Dataset records Block Start

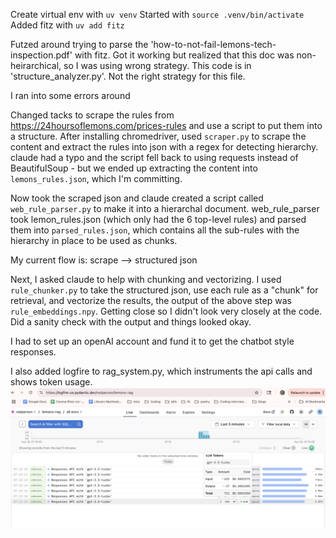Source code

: Create virtual env with `uv venv`
Started with `source .venv/bin/activate`
Added fitz with `uv add fitz`

Futzed around trying to parse the 'how-to-not-fail-lemons-tech-inspection.pdf' with fitz.
Got it working but realized that this doc was non-heirarchical, so I was using wrong strategy.
This code is in 'structure_analyzer.py'. Not the right strategy for this file.

I ran into some errors around

Changed tacks to scrape the rules from https://24hoursoflemons.com/prices-rules and use a script
to put them into a structure. After installing chromedriver, used `scraper.py` to scrape the content
and extract the rules into json with a regex for detecting hierarchy. claude had a typo
and the script fell back to using requests instead of BeautifulSoup - but we ended up extracting
the content into `lemons_rules.json`, which I'm committing.

Now took the scraped json and claude created a script called `web_rule_parser.py` to make it into a
hierarchal document. web_rule_parser took lemon_rules.json (which only had the 6 top-level rules)
and parsed them into `parsed_rules.json`, which contains all the sub-rules with the hierarchy in place to be used as chunks.

My current flow is:
scrape --> structured json

Next, I asked claude to help with chunking and vectorizing. I used `rule_chunker.py` to take the
structured json, use each rule as a "chunk" for retrieval, and vectorize the results, the output of the above step was `rule_embeddings.npy`. Getting close so I didn't look very closely at the code. Did a sanity check with the output and things looked okay.

I had to set up an openAI account and fund it to get the chatbot style responses.

I also added logfire to rag_system.py, which instruments the api calls and shows token usage.
![logfire image](./assets/logfire.png)
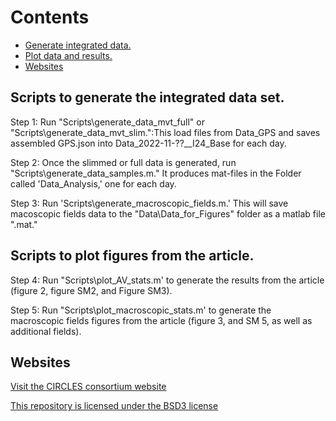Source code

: # Contents
- [Generate integrated data.](#tag1)
- [Plot data and results.](#tag2)
- [Websites](#tag3)



## Scripts to generate the integrated data set.
Step 1: Run "Scripts\generate_data_mvt_full" or "Scripts\generate_data_mvt_slim.":This load files from Data_GPS and saves assembled GPS.json into Data_2022-11-??__I24_Base for each day. 

Step 2: Once the slimmed or full data is generated, run "Scripts\generate_data_samples.m." It produces mat-files in the Folder called 'Data_Analysis,' one for each day.

Step 3: Run 'Scripts\generate_macroscopic_fields.m.' This will save macoscopic fields data to the "Data\Data_for_Figures" folder as a matlab file ".mat."


## Scripts to plot figures from the article.
Step 4: Run "Scripts\plot_AV_stats.m' to generate the results from the article (figure 2, figure SM2, and Figure SM3).

Step 5: Run "Scripts\plot_macroscopic_stats.m' to generate the macroscopic fields figures from the article (figure 3, and SM 5, as well as additional fields).

## Websites
[Visit the CIRCLES consortium website](https://circles-consortium.github.io/)

[This repository is licensed under the BSD3 license](https://opensource.org/license/bsd-3-clause)

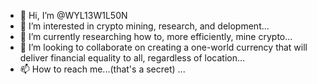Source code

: - 👋 Hi, I’m @WYL13W1L50N
- 👀 I’m interested in crypto mining, research, and delopment...
- 🌱 I’m currently researching how to, more efficiently, mine crypto...
- 💞️ I’m looking to collaborate on creating a one-world currency that will deliver financial equality to all, regardless of location...
- 📫 How to reach me...(that's a secret) ...

<!---
WYL13W1L50N/WYL13W1L50N is a ✨ special ✨ repository because its `README.md` (this file) appears on your GitHub profile.
You can click the Preview link to take a look at your changes.
--->
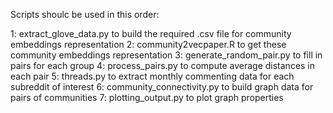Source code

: Scripts shoulc be used in this order:

1: extract_glove_data.py to build the required .csv file for community embeddings representation
2: community2vecpaper.R to get these community embeddings representation
3: generate_random_pair.py to fill in pairs for each group
4: process_pairs.py to compute average distances in each pair
5: threads.py to extract monthly commenting data for each subreddit of interest
6: community_connectivity.py to build graph data for pairs of communities
7: plotting_output.py to plot graph properties
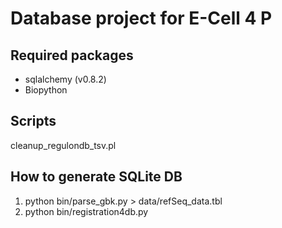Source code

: Database project for E-Cell 4 P
===========

Required packages
-----------
* sqlalchemy (v0.8.2)
* Biopython

Scripts
-----------
cleanup_regulondb_tsv.pl

How to generate SQLite DB
-----------
1. python bin/parse_gbk.py > data/refSeq_data.tbl
2. python bin/registration4db.py
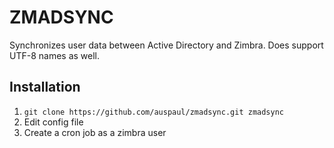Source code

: ZMADSYNC
========
Synchronizes user data between Active Directory and Zimbra. Does support UTF-8 names as well.

Installation
------------

1. `git clone https://github.com/auspaul/zmadsync.git zmadsync`
2. Edit config file
3. Create a cron job as a zimbra user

Dataset records Block End

Required work: Print exactly the lines above that run from the one with "- 📫 How to reach me...(that's a secret) ..." to the one with "1: extract_glove_data.py to", both included. No pictures.

Exercise output:
- 📫 How to reach me...(that's a secret) ...

<!---
WYL13W1L50N/WYL13W1L50N is a ✨ special ✨ repository because its `README.md` (this file) appears on your GitHub profile.
You can click the Preview link to take a look at your changes.
--->
Source code

: Scripts shoulc be used in this order:

1: extract_glove_data.py to build the required .csv file for community embeddings representation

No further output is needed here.